Monday, Oct. 18, 1993

In Europe, Could the Bear Be Back?

By JAMES O. JACKSON

IT WAS NO DOUBT A GOOD THING THAT BORIS YELTSIN AND the forces of reform won in Russia. But it was not such a good thing that they needed the firepower of the army to do it. Although Western leaders are relieved that the armed forces came down on the more enlightened side of Moscow's political divide, they must face the disconcerting fact that the generals have earned themselves a place of power in Kremlin policymaking. Already positions have started to harden. Echoes of old, Soviet-sounding themes are being heard beneath the lighter melodies of democracy and reform. As of old, there is an attitude of suspicion toward the West and a hint of reluctance to stick to arms-reduction goals.

The first victim of Russia's military hardening, which actually preceded the showdown in Moscow, is the goal of an expanded NATO. The second may be the Treaty on Conventional Forces in Europe (CFE), one of the most important arms- reduction agreements of the past decade. "In the coup of August 1991, the military played a minor role," says Archie Brown, director of Oxford University's Russian and Eastern European Center. "This time its role was crucial. It wants its price, which means that Russia will not be as democratic as we expected. It also means that the Foreign Ministry's strongly pro-Western and liberal policies will be overshadowed by the Defense Ministry's harder line."

That hard line showed up first in the form of a Yeltsin flip-flop on the notion of an expanded NATO. During an August visit to Warsaw, he had declared that Polish membership in the alliance "would not be counter to Russian interests." That was taken as a green light for drawing much of the old East bloc into the alliance, and Western policy planners immediately went to work on mechanisms for membership. First to join would be the so-called Visegrad countries -- Poland, the Czech Republic, Slovakia and Hungary -- probably by the end of the '90s.
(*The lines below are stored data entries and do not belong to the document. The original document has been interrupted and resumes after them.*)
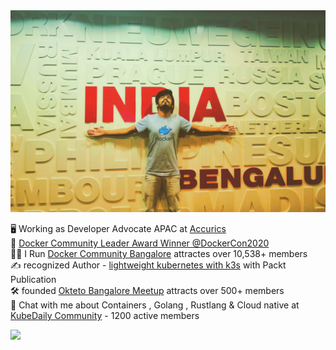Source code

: <img src="https://raw.githubusercontent.com/sangam14/sangam14/master/assets/github-profile.png">

🖥  Working as Developer Advocate APAC at [Accurics](https://www.accurics.com) <br> 
🐳 [Docker Community Leader Award Winner @DockerCon2020](https://youtu.be/YwHMwWT-at0?t=251) <br>
🙋‍♂️ I Run [Docker Community Bangalore]( https://www.meetup.com/Docker-Bangalore/) attractes over 10,538+ members <br>
✍️ recognized Author - [lightweight kubernetes with k3s](https://www.packtpub.com/product/lightweight-kubernetes-with-k3s-video/9781838821173) with Packt Publication <br>
🛠 founded [Okteto Bangalore Meetup](https://www.meetup.com/Okteto-Bangalore/) attracts over 500+ members <br>
📲  Chat with me about Containers , Golang , Rustlang & Cloud native at [KubeDaily Community](http://discord.kubedaily.live) - 1200 active members <br>


![](https://komarev.com/ghpvc/?username=sangam14)


<!--
**sangam14/sangam14** is a ✨ _special_ ✨ repository because its `README.md` (this file) appears on your GitHub profile.

Here are some ideas to get you started:

- 🔭 I’m currently working on ...
- 🌱 I’m currently learning ...
- 👯 I’m looking to collaborate on ...
- 🤔 I’m looking for help with ...
- 💬 Ask me about ...
- 📫 How to reach me: ...
- 😄 Pronouns: ...
- ⚡ Fun fact: ...
-->
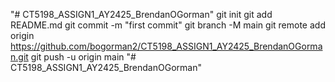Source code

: "# CT5198_ASSIGN1_AY2425_BrendanOGorman"  git init git add README.md git commit -m "first commit" git branch -M main git remote add origin https://github.com/bogorman2/CT5198_ASSIGN1_AY2425_BrendanOGorman.git git push -u origin main
"# CT5198_ASSIGN1_AY2425_BrendanOGorman" 
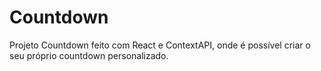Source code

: # Countdown
 Projeto Countdown feito com React e ContextAPI, onde é possível criar o seu próprio countdown personalizado.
Then might come the Baltic states -- Lithuania, Latvia and Estonia -- and in the more distant future the others, possibly including parts of the former Soviet Union, including Russia itself. German Defense Minister Volker Ruhe enthusiastically lobbied the rest of the alliance to put expansion on the agenda for a NATO summit scheduled for January. "It is in our basic national interests to expand NATO and the E.C. eastward one step at a time," he said. "It doesn't take a genius to realize that."

But suddenly Yeltsin's green light turned red, and the logic of eastward expansion became less obvious. In a September letter to alliance leaders, Yeltsin warned that expansion would be destabilizing and should not go forward. He proposed instead that NATO and Russia jointly guarantee the security of the states in between -- a formula that sounded uncomfortably close to the situation of East-West polarity that existed in the bad old days. "That was clearly the result of the Russian generals' pressure," says Michael Dewar, deputy director of the London-based International Institute for Strategic Studies. "They were furious, and Yeltsin had no option but to eat his words."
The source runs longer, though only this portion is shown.